Dark Places is the latest Hollywood adaptation of a Gillian Flynn (Gone Girl) novel. The film explores the life of Libby Day (Charlize Theron), who for twenty five years always assumed her brother Ben (Corey Stoll) murdered her mother and sisters. Now a mysterious club headed up by charming entrepreneur Lyle (Nicholas Hoult) wants to try and prove to her that may not be the case.
Gone Girl went on to be a critical darling and Academy Awards nominee. Dark Places unfortunately isn’t likely to receive the same amount of praise and attention. It isn’t a bad movie, it’s just not a particularly ground breaking one.
There are several reasons for this. The most obvious is the lack of director David Fincher and cinematographer Jeff Cronenwenth. While Fincher has become a master at Hollywood noir cinema, French director Gilles Paquet-Brenner doesn’t display the same kind of confidence. That being said, according to IMDB, Dark Places appears to be his first big-budget Hollywood feature.
What Dark Places certainly isn’t lacking in is star power. With Charlize Theron, Christina Hendricks, Chloe Grace Moretz, Nicholas Hoult and Corey Stoll, the film is packed with some of the best A-list talent Hollywood has to offer.
In the 1985 section of the film, Christina Hendricks gives a strong performance as a mother at the end of her rope. Unfortunately sometimes it’s hard to stay focused on Hendricks’s performance because she wears some of the ugliest outfits ever put on camera. Can Hendricks and costume designer Janie Bryant please stay a team forever?
As the lead role of the film, sometimes it felt like Theron, like her character, was hanging around for the paycheck. Plenty of other films have showcased Theron’s talents as an actress, but Libby Day will not go down as one of the great characters of her career. Theron does little in this film except act pissed off.

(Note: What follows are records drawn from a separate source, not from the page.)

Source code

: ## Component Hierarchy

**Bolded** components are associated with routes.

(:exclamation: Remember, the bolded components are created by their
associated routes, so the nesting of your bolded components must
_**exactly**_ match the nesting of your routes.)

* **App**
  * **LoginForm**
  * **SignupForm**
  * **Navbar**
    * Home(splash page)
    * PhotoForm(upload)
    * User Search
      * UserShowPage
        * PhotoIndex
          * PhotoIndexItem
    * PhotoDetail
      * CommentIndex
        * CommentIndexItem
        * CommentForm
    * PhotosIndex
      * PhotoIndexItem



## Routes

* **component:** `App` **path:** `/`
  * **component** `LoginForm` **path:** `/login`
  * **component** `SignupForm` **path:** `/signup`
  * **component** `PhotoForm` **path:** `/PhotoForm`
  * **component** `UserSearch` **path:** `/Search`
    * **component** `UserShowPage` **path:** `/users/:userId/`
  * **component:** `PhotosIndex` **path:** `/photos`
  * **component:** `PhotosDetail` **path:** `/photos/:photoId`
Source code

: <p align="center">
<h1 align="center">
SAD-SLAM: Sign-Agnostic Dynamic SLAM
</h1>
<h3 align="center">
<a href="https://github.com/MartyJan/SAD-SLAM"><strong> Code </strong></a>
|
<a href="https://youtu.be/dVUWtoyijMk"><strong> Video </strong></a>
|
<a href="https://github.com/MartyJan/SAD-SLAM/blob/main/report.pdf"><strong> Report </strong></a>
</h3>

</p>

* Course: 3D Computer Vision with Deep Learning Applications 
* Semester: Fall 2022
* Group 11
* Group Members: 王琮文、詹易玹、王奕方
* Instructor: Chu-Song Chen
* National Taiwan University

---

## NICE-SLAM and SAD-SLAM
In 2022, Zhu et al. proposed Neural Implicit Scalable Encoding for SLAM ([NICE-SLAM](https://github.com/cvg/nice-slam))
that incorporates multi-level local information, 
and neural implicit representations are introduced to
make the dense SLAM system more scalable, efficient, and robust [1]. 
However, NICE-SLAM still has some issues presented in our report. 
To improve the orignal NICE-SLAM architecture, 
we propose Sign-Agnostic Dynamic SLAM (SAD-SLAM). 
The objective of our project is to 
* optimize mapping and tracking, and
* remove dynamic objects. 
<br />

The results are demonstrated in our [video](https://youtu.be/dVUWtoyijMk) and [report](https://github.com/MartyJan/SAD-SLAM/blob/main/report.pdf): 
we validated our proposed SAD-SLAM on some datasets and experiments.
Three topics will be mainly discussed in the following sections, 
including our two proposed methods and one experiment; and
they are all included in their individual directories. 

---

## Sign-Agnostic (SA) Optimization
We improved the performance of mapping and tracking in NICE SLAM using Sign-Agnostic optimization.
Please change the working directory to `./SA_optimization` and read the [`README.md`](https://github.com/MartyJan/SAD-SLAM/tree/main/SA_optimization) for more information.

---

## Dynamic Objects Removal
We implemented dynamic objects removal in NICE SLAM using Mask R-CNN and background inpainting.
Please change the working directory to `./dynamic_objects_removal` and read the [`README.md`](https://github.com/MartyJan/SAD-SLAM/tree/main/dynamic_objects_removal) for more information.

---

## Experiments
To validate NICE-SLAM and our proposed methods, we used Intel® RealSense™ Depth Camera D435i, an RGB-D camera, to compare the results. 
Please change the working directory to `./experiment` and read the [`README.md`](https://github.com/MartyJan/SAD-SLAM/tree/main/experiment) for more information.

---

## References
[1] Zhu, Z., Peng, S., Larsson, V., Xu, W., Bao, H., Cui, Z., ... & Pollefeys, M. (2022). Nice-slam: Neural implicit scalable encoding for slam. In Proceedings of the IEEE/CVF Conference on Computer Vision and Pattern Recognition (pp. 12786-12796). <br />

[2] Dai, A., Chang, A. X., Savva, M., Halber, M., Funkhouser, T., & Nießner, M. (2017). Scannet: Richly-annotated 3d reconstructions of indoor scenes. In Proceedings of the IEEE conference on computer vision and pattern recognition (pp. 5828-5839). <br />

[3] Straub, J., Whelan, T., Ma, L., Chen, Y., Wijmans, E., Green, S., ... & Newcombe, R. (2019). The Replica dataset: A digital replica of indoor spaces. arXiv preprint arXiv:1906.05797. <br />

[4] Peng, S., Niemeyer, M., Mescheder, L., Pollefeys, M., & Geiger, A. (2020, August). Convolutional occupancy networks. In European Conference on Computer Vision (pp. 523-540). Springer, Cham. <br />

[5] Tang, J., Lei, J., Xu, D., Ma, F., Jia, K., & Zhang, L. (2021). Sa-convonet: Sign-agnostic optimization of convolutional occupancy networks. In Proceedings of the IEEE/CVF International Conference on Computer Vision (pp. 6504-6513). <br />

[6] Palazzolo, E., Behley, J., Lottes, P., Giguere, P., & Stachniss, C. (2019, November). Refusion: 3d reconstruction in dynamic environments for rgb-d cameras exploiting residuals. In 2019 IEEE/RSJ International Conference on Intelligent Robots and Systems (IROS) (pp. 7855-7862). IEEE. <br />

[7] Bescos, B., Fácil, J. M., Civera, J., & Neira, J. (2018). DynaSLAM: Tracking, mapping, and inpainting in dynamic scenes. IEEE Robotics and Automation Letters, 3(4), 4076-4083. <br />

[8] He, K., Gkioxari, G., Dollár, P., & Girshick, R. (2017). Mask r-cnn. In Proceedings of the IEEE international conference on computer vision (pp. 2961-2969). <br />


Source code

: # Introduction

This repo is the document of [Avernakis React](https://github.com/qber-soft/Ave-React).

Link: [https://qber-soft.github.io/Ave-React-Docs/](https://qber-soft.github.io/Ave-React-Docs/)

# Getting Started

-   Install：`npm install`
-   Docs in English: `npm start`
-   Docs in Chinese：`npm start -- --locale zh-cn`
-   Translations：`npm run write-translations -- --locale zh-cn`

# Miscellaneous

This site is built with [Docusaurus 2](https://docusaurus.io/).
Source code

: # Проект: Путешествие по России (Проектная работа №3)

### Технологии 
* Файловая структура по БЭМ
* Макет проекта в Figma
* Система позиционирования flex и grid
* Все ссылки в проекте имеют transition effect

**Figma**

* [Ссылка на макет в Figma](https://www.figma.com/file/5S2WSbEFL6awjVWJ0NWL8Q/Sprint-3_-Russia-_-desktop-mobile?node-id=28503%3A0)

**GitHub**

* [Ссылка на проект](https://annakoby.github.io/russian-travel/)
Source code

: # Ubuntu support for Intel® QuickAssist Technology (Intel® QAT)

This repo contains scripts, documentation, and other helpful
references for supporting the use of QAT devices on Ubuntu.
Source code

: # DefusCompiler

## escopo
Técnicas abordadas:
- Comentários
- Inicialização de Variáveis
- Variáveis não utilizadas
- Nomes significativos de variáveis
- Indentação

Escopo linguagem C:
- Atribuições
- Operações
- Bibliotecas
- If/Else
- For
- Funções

Meanwhile, Nicholas Hoult does his best with a pretty thankless role. The character of Lyle has a lot of potential to be interesting, but unfortunately the script never lets him get there. Stoll finds himself in a similar situation as prison inmate Ben. While Dark Places is unlikely to win any awards, but hopefully it can show producers that Hendricks, Hoult and Stoll all deserve bigger, meatier leading roles in future Hollywood productions.